WHAT IS REQUIRED:
Exactly as they appear, restate the lines of the material, from the first through the one containing "of selected blob.".
----
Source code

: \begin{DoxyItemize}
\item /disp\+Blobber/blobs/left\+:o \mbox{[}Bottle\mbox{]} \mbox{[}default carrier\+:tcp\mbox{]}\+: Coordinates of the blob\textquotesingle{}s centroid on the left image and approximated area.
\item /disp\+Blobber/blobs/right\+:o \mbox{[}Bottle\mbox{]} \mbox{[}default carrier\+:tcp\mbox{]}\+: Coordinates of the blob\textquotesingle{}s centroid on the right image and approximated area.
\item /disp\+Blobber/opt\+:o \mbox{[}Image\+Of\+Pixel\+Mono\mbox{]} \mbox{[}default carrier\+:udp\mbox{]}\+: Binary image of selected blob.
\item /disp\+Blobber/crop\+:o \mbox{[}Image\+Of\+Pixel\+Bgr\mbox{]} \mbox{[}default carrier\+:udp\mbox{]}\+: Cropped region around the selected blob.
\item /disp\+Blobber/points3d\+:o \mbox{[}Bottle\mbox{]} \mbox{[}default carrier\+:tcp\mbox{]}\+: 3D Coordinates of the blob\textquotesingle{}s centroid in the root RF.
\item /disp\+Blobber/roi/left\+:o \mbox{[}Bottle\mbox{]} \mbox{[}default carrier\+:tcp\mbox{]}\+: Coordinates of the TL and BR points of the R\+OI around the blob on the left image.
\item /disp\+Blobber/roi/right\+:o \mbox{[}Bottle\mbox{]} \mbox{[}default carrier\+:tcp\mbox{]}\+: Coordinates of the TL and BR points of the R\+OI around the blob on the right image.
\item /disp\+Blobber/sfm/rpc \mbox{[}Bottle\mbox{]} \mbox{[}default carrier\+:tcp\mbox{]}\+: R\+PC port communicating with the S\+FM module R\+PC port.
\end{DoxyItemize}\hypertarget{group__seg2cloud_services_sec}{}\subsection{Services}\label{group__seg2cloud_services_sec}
----
RESULT OF THE TASK:
Source code

: \begin{DoxyItemize}
\item /disp\+Blobber/blobs/left\+:o \mbox{[}Bottle\mbox{]} \mbox{[}default carrier\+:tcp\mbox{]}\+: Coordinates of the blob\textquotesingle{}s centroid on the left image and approximated area.
\item /disp\+Blobber/blobs/right\+:o \mbox{[}Bottle\mbox{]} \mbox{[}default carrier\+:tcp\mbox{]}\+: Coordinates of the blob\textquotesingle{}s centroid on the right image and approximated area.
\item /disp\+Blobber/opt\+:o \mbox{[}Image\+Of\+Pixel\+Mono\mbox{]} \mbox{[}default carrier\+:udp\mbox{]}\+: Binary image of selected blob.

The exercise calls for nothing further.